Entries taken from a collection:
□ □ □ □
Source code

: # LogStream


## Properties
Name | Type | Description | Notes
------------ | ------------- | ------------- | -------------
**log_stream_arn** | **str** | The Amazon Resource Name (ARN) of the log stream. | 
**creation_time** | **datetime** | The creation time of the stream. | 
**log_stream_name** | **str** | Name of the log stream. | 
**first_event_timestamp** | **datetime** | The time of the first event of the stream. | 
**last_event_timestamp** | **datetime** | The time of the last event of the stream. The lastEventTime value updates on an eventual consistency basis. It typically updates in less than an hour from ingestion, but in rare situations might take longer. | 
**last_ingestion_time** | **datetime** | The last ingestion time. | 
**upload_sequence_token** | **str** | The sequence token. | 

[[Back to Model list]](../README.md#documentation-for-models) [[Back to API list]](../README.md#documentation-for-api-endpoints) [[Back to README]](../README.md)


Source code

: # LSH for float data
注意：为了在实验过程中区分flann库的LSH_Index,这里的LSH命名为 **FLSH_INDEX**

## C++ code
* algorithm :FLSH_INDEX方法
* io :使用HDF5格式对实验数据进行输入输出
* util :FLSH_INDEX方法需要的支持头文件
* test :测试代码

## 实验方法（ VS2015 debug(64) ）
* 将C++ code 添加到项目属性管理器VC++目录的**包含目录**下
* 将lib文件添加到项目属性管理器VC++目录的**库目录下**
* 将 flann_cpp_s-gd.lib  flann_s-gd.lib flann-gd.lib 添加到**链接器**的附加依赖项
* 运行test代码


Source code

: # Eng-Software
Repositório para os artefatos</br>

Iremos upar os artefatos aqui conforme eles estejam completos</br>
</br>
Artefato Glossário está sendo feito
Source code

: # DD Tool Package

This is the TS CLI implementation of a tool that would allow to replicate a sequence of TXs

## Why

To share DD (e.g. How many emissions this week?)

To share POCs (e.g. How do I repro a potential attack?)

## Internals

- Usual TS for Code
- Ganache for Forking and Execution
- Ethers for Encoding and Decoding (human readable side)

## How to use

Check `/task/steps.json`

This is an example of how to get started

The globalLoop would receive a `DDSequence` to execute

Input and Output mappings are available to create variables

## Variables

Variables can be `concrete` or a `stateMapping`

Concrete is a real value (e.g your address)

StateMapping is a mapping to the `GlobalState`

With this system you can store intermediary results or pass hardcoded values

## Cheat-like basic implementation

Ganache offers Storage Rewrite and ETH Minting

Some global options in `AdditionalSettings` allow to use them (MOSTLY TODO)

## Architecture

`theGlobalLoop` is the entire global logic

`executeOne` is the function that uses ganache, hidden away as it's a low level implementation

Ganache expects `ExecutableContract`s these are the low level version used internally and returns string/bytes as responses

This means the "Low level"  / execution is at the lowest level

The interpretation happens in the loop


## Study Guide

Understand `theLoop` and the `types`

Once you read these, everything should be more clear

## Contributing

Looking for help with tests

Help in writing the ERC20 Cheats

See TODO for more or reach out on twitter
□ □ □ □
--- Work required ---
From the data above, output exactly the lines between the one containing "## Architecture" and the one containing "Help in writing the ERC20 Cheats", counting both of them.

--- Expected answer ---
## Architecture

`theGlobalLoop` is the entire global logic

`executeOne` is the function that uses ganache, hidden away as it's a low level implementation

Ganache expects `ExecutableContract`s these are the low level version used internally and returns string/bytes as responses

This means the "Low level"  / execution is at the lowest level

The interpretation happens in the loop


## Study Guide

Understand `theLoop` and the `types`

Once you read these, everything should be more clear

## Contributing

Looking for help with tests

Help in writing the ERC20 Cheats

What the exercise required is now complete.